For the records below, tally the lines that include the word "https" and give only the tally.

+ + + + +

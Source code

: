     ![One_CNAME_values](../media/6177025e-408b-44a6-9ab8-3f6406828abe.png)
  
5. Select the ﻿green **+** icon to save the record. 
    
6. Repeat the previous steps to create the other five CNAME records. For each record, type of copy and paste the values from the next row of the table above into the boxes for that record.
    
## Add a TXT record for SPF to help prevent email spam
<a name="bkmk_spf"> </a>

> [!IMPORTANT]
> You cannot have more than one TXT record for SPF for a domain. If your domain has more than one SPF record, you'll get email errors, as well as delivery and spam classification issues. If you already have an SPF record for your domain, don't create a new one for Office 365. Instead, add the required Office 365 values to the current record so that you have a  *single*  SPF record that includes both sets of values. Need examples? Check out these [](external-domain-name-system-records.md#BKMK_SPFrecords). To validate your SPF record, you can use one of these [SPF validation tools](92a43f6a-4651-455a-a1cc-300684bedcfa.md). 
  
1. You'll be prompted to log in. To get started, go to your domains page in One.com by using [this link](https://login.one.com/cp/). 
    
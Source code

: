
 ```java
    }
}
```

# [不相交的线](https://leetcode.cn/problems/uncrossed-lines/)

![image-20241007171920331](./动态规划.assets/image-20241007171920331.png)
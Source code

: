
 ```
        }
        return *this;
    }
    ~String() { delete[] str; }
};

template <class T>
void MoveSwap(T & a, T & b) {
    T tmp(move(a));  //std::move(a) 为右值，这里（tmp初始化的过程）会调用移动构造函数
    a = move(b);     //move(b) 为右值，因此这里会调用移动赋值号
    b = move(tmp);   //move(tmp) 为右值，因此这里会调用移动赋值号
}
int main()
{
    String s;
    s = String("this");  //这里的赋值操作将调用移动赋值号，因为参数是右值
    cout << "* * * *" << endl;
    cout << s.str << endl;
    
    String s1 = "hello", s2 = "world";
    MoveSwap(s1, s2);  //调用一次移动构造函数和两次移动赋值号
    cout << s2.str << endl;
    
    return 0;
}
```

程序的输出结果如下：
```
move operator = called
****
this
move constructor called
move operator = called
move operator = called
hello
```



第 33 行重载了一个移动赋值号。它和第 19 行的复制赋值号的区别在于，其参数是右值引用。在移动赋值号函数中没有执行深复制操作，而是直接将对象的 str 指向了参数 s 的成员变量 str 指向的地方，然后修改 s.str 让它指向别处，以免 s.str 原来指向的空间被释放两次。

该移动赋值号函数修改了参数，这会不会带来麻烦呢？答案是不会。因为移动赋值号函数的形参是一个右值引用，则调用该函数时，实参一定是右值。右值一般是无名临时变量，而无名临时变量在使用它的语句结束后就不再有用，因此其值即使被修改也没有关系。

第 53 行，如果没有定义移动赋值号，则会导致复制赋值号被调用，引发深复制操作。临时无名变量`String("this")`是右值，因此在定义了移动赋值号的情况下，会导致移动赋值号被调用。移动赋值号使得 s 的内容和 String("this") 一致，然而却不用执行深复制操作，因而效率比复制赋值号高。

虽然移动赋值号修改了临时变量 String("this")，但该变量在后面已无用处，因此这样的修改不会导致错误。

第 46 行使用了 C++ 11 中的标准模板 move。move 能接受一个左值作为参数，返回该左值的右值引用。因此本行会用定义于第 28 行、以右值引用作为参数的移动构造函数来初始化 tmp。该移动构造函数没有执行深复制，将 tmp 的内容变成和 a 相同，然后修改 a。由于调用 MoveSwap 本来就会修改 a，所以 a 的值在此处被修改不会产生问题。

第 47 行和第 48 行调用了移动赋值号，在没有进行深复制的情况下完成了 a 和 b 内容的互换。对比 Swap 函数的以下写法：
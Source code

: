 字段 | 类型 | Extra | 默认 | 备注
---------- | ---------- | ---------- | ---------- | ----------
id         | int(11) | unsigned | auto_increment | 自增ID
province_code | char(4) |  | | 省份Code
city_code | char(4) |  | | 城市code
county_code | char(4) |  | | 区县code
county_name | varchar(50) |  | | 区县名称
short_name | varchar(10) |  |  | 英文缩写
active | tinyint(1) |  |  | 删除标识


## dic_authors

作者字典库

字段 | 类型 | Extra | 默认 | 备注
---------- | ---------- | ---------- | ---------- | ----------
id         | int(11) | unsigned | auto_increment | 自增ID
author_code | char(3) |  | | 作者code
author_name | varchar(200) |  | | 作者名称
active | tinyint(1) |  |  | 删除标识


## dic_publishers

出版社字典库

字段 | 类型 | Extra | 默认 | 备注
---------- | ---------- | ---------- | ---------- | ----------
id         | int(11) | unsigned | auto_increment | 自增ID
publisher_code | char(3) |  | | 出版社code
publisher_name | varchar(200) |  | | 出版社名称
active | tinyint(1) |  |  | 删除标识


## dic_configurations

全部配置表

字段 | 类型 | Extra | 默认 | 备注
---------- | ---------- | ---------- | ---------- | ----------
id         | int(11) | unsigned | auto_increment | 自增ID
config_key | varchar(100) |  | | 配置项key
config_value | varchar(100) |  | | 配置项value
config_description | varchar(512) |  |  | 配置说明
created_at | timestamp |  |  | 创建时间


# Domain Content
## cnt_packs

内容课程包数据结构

+ + + + +

* **WRITTEN SOLUTION**:
2